Start of DATASET

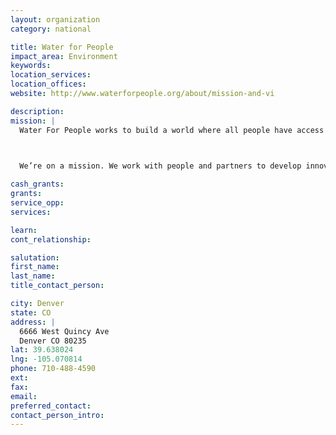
 ```yaml
---
layout: organization
category: national

title: Water for People
impact_area: Environment
keywords: 
location_services: 
location_offices: 
website: http://www.waterforpeople.org/about/mission-and-vi

description: 
mission: |
  Water For People works to build a world where all people have access to safe drinking water and sanitation, and where no one suffers or dies from a water- or sanitation-related disease. This is our vision.

  

  We’re on a mission. We work with people and partners to develop innovative and long-lasting solutions to the water, sanitation, and hygiene problems in the developing world. We strive to continually improve, to experiment with promising new ideas, and to leverage resources to multiply our impact.

cash_grants: 
grants: 
service_opp: 
services: 

learn: 
cont_relationship: 

salutation: 
first_name: 
last_name: 
title_contact_person: 

city: Denver
state: CO
address: |
  6666 West Quincy Ave  
  Denver CO 80235
lat: 39.638024
lng: -105.070814
phone: 710-488-4590
ext: 
fax: 
email: 
preferred_contact: 
contact_person_intro: 
---
```

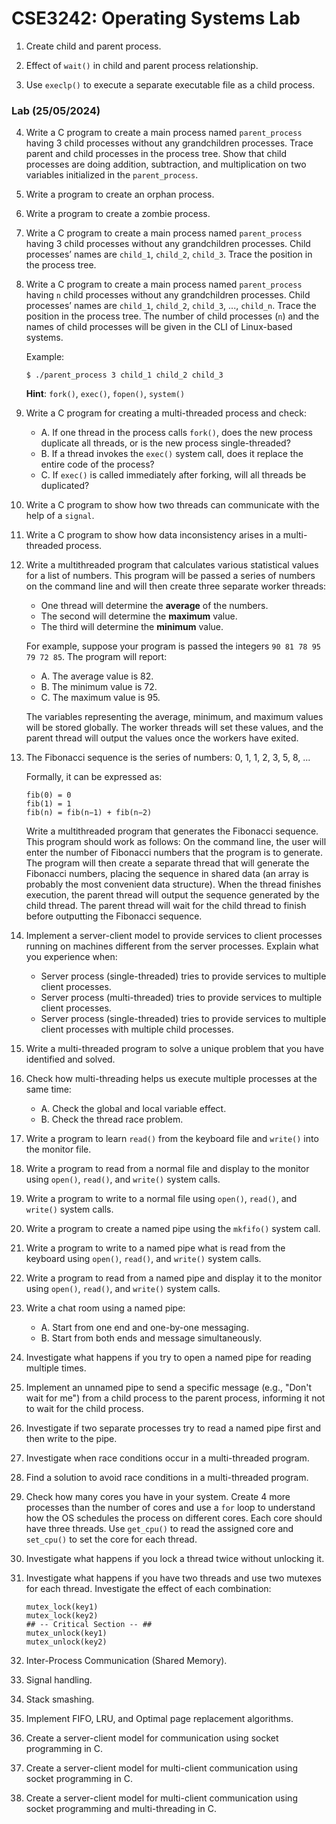 # CSE3242: Operating Systems Lab

1. Create child and parent process.

2. Effect of `wait()` in child and parent process relationship.

3. Use `execlp()` to execute a separate executable file as a child process.

### Lab (25/05/2024)

4. Write a C program to create a main process named `parent_process` having 3 child processes without any grandchildren processes. Trace parent and child processes in the process tree. Show that child processes are doing addition, subtraction, and multiplication on two variables initialized in the `parent_process`.

5. Write a program to create an orphan process.

6. Write a program to create a zombie process.

7. Write a C program to create a main process named `parent_process` having 3 child processes without any grandchildren processes. Child processes’ names are `child_1`, `child_2`, `child_3`. Trace the position in the process tree.

8. Write a C program to create a main process named `parent_process` having `n` child processes without any grandchildren processes. Child processes’ names are `child_1`, `child_2`, `child_3`, ..., `child_n`. Trace the position in the process tree. The number of child processes (`n`) and the names of child processes will be given in the CLI of Linux-based systems.

    Example:

    ```
    $ ./parent_process 3 child_1 child_2 child_3
    ```

    **Hint**: `fork()`, `exec()`, `fopen()`, `system()`

9. Write a C program for creating a multi-threaded process and check:
   - A. If one thread in the process calls `fork()`, does the new process duplicate all threads, or is the new process single-threaded?
   - B. If a thread invokes the `exec()` system call, does it replace the entire code of the process?
   - C. If `exec()` is called immediately after forking, will all threads be duplicated?

10. Write a C program to show how two threads can communicate with the help of a `signal`.

11. Write a C program to show how data inconsistency arises in a multi-threaded process.

12. Write a multithreaded program that calculates various statistical values for a list of numbers. This program will be passed a series of numbers on the command line and will then create three separate worker threads:
    - One thread will determine the **average** of the numbers.
    - The second will determine the **maximum** value.
    - The third will determine the **minimum** value.
  
    For example, suppose your program is passed the integers `90 81 78 95 79 72 85`. The program will report:
    
    - A. The average value is 82.
    - B. The minimum value is 72.
    - C. The maximum value is 95.
    
    The variables representing the average, minimum, and maximum values will be stored globally. The worker threads will set these values, and the parent thread will output the values once the workers have exited.

13. The Fibonacci sequence is the series of numbers: 0, 1, 1, 2, 3, 5, 8, ...
   
    Formally, it can be expressed as:
    
    ```
    fib(0) = 0
    fib(1) = 1
    fib(n) = fib(n−1) + fib(n−2)
    ```
    
    Write a multithreaded program that generates the Fibonacci sequence. This program should work as follows: On the command line, the user will enter the number of Fibonacci numbers that the program is to generate. The program will then create a separate thread that will generate the Fibonacci numbers, placing the sequence in shared data (an array is probably the most convenient data structure). When the thread finishes execution, the parent thread will output the sequence generated by the child thread. The parent thread will wait for the child thread to finish before outputting the Fibonacci sequence.

14. Implement a server-client model to provide services to client processes running on machines different from the server processes. Explain what you experience when:
    - Server process (single-threaded) tries to provide services to multiple client processes.
    - Server process (multi-threaded) tries to provide services to multiple client processes.
    - Server process (single-threaded) tries to provide services to multiple client processes with multiple child processes.

15. Write a multi-threaded program to solve a unique problem that you have identified and solved.

16. Check how multi-threading helps us execute multiple processes at the same time:
    - A. Check the global and local variable effect.
    - B. Check the thread race problem.

17. Write a program to learn `read()` from the keyboard file and `write()` into the monitor file.

18. Write a program to read from a normal file and display to the monitor using `open()`, `read()`, and `write()` system calls.

19. Write a program to write to a normal file using `open()`, `read()`, and `write()` system calls.

20. Write a program to create a named pipe using the `mkfifo()` system call.

21. Write a program to write to a named pipe what is read from the keyboard using `open()`, `read()`, and `write()` system calls.

22. Write a program to read from a named pipe and display it to the monitor using `open()`, `read()`, and `write()` system calls.

23. Write a chat room using a named pipe:
    - A. Start from one end and one-by-one messaging.
    - B. Start from both ends and message simultaneously.

24. Investigate what happens if you try to open a named pipe for reading multiple times.

25. Implement an unnamed pipe to send a specific message (e.g., "Don't wait for me") from a child process to the parent process, informing it not to wait for the child process.

26. Investigate if two separate processes try to read a named pipe first and then write to the pipe.

27. Investigate when race conditions occur in a multi-threaded program.

28. Find a solution to avoid race conditions in a multi-threaded program.

29. Check how many cores you have in your system. Create 4 more processes than the number of cores and use a `for` loop to understand how the OS schedules the process on different cores. Each core should have three threads. Use `get_cpu()` to read the assigned core and `set_cpu()` to set the core for each thread.

30. Investigate what happens if you lock a thread twice without unlocking it.

31. Investigate what happens if you have two threads and use two mutexes for each thread. Investigate the effect of each combination:
    ```
    mutex_lock(key1)
    mutex_lock(key2)
    ## -- Critical Section -- ##
    mutex_unlock(key1)
    mutex_unlock(key2)
    ```

32. Inter-Process Communication (Shared Memory).

33. Signal handling.

34. Stack smashing.

35. Implement FIFO, LRU, and Optimal page replacement algorithms.

36. Create a server-client model for communication using socket programming in C.

37. Create a server-client model for multi-client communication using socket programming in C.

38. Create a server-client model for multi-client communication using socket programming and multi-threading in C.
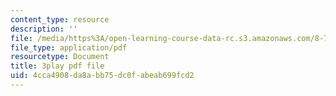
 ```yaml
---
content_type: resource
description: ''
file: /media/https%3A/open-learning-course-data-rc.s3.amazonaws.com/8-701-introduction-to-nuclear-and-particle-physics-fall-2020/4cca4908da8abb75dc0fabeab699fcd2_Xwr97XAqaaU.pdf
file_type: application/pdf
resourcetype: Document
title: 3play pdf file
uid: 4cca4908-da8a-bb75-dc0f-abeab699fcd2
---
```

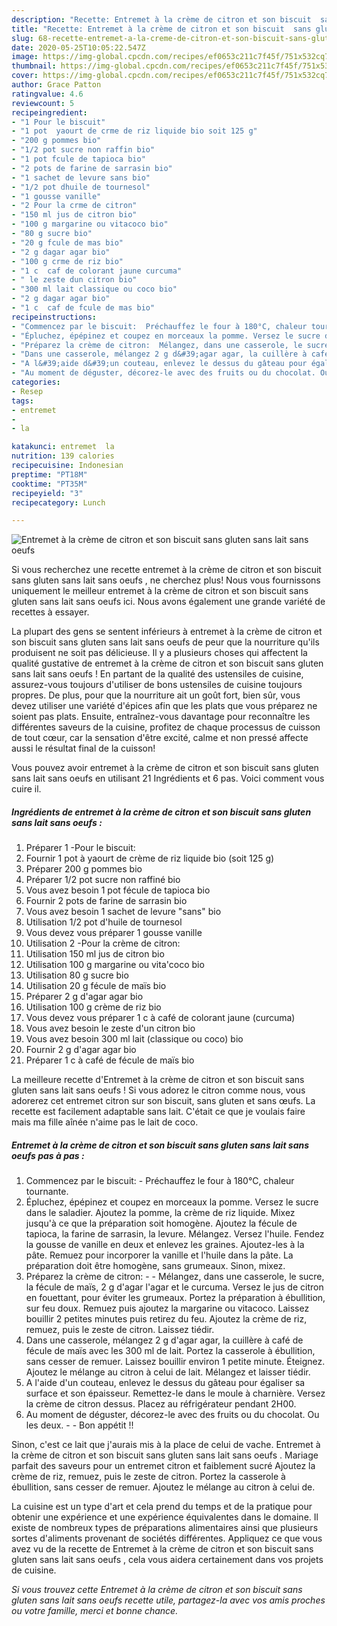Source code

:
 ```yaml
---
description: "Recette: Entremet à la crème de citron et son biscuit  sans gluten sans lait sans oeufs "
title: "Recette: Entremet à la crème de citron et son biscuit  sans gluten sans lait sans oeufs "
slug: 68-recette-entremet-a-la-creme-de-citron-et-son-biscuit-sans-gluten-sans-lait-sans-oeufs
date: 2020-05-25T10:05:22.547Z
image: https://img-global.cpcdn.com/recipes/ef0653c211c7f45f/751x532cq70/entremet-a-la-creme-de-citron-et-son-biscuit-sans-gluten-sans-lait-sans-oeufs-photo-principale-de-la-recette.jpg
thumbnail: https://img-global.cpcdn.com/recipes/ef0653c211c7f45f/751x532cq70/entremet-a-la-creme-de-citron-et-son-biscuit-sans-gluten-sans-lait-sans-oeufs-photo-principale-de-la-recette.jpg
cover: https://img-global.cpcdn.com/recipes/ef0653c211c7f45f/751x532cq70/entremet-a-la-creme-de-citron-et-son-biscuit-sans-gluten-sans-lait-sans-oeufs-photo-principale-de-la-recette.jpg
author: Grace Patton
ratingvalue: 4.6
reviewcount: 5
recipeingredient:
- "1 Pour le biscuit"
- "1 pot  yaourt de crme de riz liquide bio soit 125 g"
- "200 g pommes bio"
- "1/2 pot sucre non raffin bio"
- "1 pot fcule de tapioca bio"
- "2 pots de farine de sarrasin bio"
- "1 sachet de levure sans bio"
- "1/2 pot dhuile de tournesol"
- "1 gousse vanille"
- "2 Pour la crme de citron"
- "150 ml jus de citron bio"
- "100 g margarine ou vitacoco bio"
- "80 g sucre bio"
- "20 g fcule de mas bio"
- "2 g dagar agar bio"
- "100 g crme de riz bio"
- "1 c  caf de colorant jaune curcuma"
- " le zeste dun citron bio"
- "300 ml lait classique ou coco bio"
- "2 g dagar agar bio"
- "1 c  caf de fcule de mas bio"
recipeinstructions:
- "Commencez par le biscuit:  Préchauffez le four à 180°C, chaleur tournante."
- "Épluchez, épépinez et coupez en morceaux la pomme. Versez le sucre dans le saladier. Ajoutez la pomme, la crème de riz liquide. Mixez jusqu&#39;à ce que la préparation soit homogène. Ajoutez la fécule de tapioca, la farine de sarrasin, la levure. Mélangez. Versez l&#39;huile. Fendez la gousse de vanille en deux et enlevez les graines. Ajoutez-les à la pâte. Remuez pour incorporer la vanille et l&#39;huile dans la pâte. La préparation doit être homogène, sans grumeaux. Sinon, mixez."
- "Préparez la crème de citron:  Mélangez, dans une casserole, le sucre, la fécule de maïs, 2 g d&#39;agar l&#39;agar et le curcuma. Versez le jus de citron en fouettant, pour éviter les grumeaux. Portez la préparation à ébullition, sur feu doux. Remuez puis ajoutez la margarine ou vitacoco. Laissez bouillir 2 petites minutes puis retirez du feu. Ajoutez la crème de riz, remuez, puis le zeste de citron. Laissez tiédir."
- "Dans une casserole, mélangez 2 g d&#39;agar agar, la cuillère à café de fécule de maïs avec les 300 ml de lait. Portez la casserole à ébullition, sans cesser de remuer. Laissez bouillir environ 1 petite minute. Éteignez. Ajoutez le mélange au citron à celui de lait. Mélangez et laisser tiédir."
- "A l&#39;aide d&#39;un couteau, enlevez le dessus du gâteau pour égaliser sa surface et son épaisseur. Remettez-le dans le moule à charnière. Versez la crème de citron dessus. Placez au réfrigérateur pendant 2H00."
- "Au moment de déguster, décorez-le avec des fruits ou du chocolat. Ou les deux.  Bon appétit !!"
categories:
- Resep
tags:
- entremet
- 
- la

katakunci: entremet  la 
nutrition: 139 calories
recipecuisine: Indonesian
preptime: "PT18M"
cooktime: "PT35M"
recipeyield: "3"
recipecategory: Lunch

---
```



![Entremet à la crème de citron et son biscuit  sans gluten sans lait sans oeufs ](https://img-global.cpcdn.com/recipes/ef0653c211c7f45f/751x532cq70/entremet-a-la-creme-de-citron-et-son-biscuit-sans-gluten-sans-lait-sans-oeufs-photo-principale-de-la-recette.jpg)

Si vous recherchez une recette entremet à la crème de citron et son biscuit  sans gluten sans lait sans oeufs , ne cherchez plus! Nous vous fournissons uniquement le meilleur entremet à la crème de citron et son biscuit  sans gluten sans lait sans oeufs  ici. Nous avons également une grande variété de recettes à essayer.

La plupart des gens se sentent inférieurs à entremet à la crème de citron et son biscuit  sans gluten sans lait sans oeufs  de peur que la nourriture qu'ils produisent ne soit pas délicieuse. Il y a plusieurs choses qui affectent la qualité gustative de entremet à la crème de citron et son biscuit  sans gluten sans lait sans oeufs ! En partant de la qualité des ustensiles de cuisine, assurez-vous toujours d'utiliser de bons ustensiles de cuisine toujours propres. De plus, pour que la nourriture ait un goût fort, bien sûr, vous devez utiliser une variété d'épices afin que les plats que vous préparez ne soient pas plats. Ensuite, entraînez-vous davantage pour reconnaître les différentes saveurs de la cuisine, profitez de chaque processus de cuisson de tout cœur, car la sensation d'être excité, calme et non pressé affecte aussi le résultat final de la cuisson!

<!--inarticleads1-->

Vous pouvez avoir entremet à la crème de citron et son biscuit  sans gluten sans lait sans oeufs  en utilisant 21 Ingrédients et 6 pas. Voici comment vous cuire il.

##### Ingrédients de entremet à la crème de citron et son biscuit  sans gluten sans lait sans oeufs  :

1. Préparer 1 -Pour le biscuit:
1. Fournir 1 pot à yaourt de crème de riz liquide bio (soit 125 g)
1. Préparer 200 g pommes bio
1. Préparer 1/2 pot sucre non raffiné bio
1. Vous avez besoin 1 pot fécule de tapioca bio
1. Fournir 2 pots de farine de sarrasin bio
1. Vous avez besoin 1 sachet de levure &#34;sans&#34; bio
1. Utilisation 1/2 pot d&#39;huile de tournesol
1. Vous devez vous préparer 1 gousse vanille
1. Utilisation 2 -Pour la crème de citron:
1. Utilisation 150 ml jus de citron bio
1. Utilisation 100 g margarine ou vita&#39;coco bio
1. Utilisation 80 g sucre bio
1. Utilisation 20 g fécule de maïs bio
1. Préparer 2 g d&#39;agar agar bio
1. Utilisation 100 g crème de riz bio
1. Vous devez vous préparer 1 c à café de colorant jaune (curcuma)
1. Vous avez besoin  le zeste d&#39;un citron bio
1. Vous avez besoin 300 ml lait (classique ou coco) bio
1. Fournir 2 g d&#39;agar agar bio
1. Préparer 1 c à café de fécule de maïs bio


La meilleure recette d&#39;Entremet à la crème de citron et son biscuit  sans gluten sans lait sans oeufs ! Si vous adorez le citron comme nous, vous adorerez cet entremet citron sur son biscuit, sans gluten et sans œufs. La recette est facilement adaptable sans lait. C&#39;était ce que je voulais faire mais ma fille aînée n&#39;aime pas le lait de coco. 

<!--inarticleads2-->

##### Entremet à la crème de citron et son biscuit  sans gluten sans lait sans oeufs  pas à pas :

1. Commencez par le biscuit:  - Préchauffez le four à 180°C, chaleur tournante.
1. Épluchez, épépinez et coupez en morceaux la pomme. Versez le sucre dans le saladier. Ajoutez la pomme, la crème de riz liquide. Mixez jusqu&#39;à ce que la préparation soit homogène. Ajoutez la fécule de tapioca, la farine de sarrasin, la levure. Mélangez. Versez l&#39;huile. Fendez la gousse de vanille en deux et enlevez les graines. Ajoutez-les à la pâte. Remuez pour incorporer la vanille et l&#39;huile dans la pâte. La préparation doit être homogène, sans grumeaux. Sinon, mixez.
1. Préparez la crème de citron: -  - Mélangez, dans une casserole, le sucre, la fécule de maïs, 2 g d&#39;agar l&#39;agar et le curcuma. Versez le jus de citron en fouettant, pour éviter les grumeaux. Portez la préparation à ébullition, sur feu doux. Remuez puis ajoutez la margarine ou vitacoco. Laissez bouillir 2 petites minutes puis retirez du feu. Ajoutez la crème de riz, remuez, puis le zeste de citron. Laissez tiédir.
1. Dans une casserole, mélangez 2 g d&#39;agar agar, la cuillère à café de fécule de maïs avec les 300 ml de lait. Portez la casserole à ébullition, sans cesser de remuer. Laissez bouillir environ 1 petite minute. Éteignez. Ajoutez le mélange au citron à celui de lait. Mélangez et laisser tiédir.
1. A l&#39;aide d&#39;un couteau, enlevez le dessus du gâteau pour égaliser sa surface et son épaisseur. Remettez-le dans le moule à charnière. Versez la crème de citron dessus. Placez au réfrigérateur pendant 2H00.
1. Au moment de déguster, décorez-le avec des fruits ou du chocolat. Ou les deux. -  - Bon appétit !!


Sinon, c&#39;est ce lait que j&#39;aurais mis à la place de celui de vache. Entremet à la crème de citron et son biscuit  sans gluten sans lait sans oeufs . Mariage parfait des saveurs pour un entremet citron et faiblement sucré Ajoutez la crème de riz, remuez, puis le zeste de citron. Portez la casserole à ébullition, sans cesser de remuer. Ajoutez le mélange au citron à celui de. 

<!--inarticleads1-->

<p>
La cuisine est un type d'art et cela prend du temps et de la pratique pour obtenir une expérience et une expérience équivalentes dans le domaine. Il existe de nombreux types de préparations alimentaires ainsi que plusieurs sortes d'aliments provenant de sociétés différentes. Appliquez ce que vous avez vu de la recette de Entremet à la crème de citron et son biscuit  sans gluten sans lait sans oeufs , cela vous aidera certainement dans vos projets de cuisine.
</p>

<p>
<i>Si vous trouvez cette Entremet à la crème de citron et son biscuit  sans gluten sans lait sans oeufs  recette utile, partagez-la avec vos amis proches ou votre famille, merci et bonne chance.</i>
</p>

End of DATASET

#### HOW TO COMPLETE THIS TASK:
Referring to the material above, set down exactly the lines between the line with "1. Utilisation 20 g fécule de maïs bio" and the line with "1. Préparer 1 c à café de fécule de maïs bio", inclusive, and no other lines.

#### TASK RESPONSE:
1. Utilisation 20 g fécule de maïs bio
1. Préparer 2 g d&#39;agar agar bio
1. Utilisation 100 g crème de riz bio
1. Vous devez vous préparer 1 c à café de colorant jaune (curcuma)
1. Vous avez besoin  le zeste d&#39;un citron bio
1. Vous avez besoin 300 ml lait (classique ou coco) bio
1. Fournir 2 g d&#39;agar agar bio
1. Préparer 1 c à café de fécule de maïs bio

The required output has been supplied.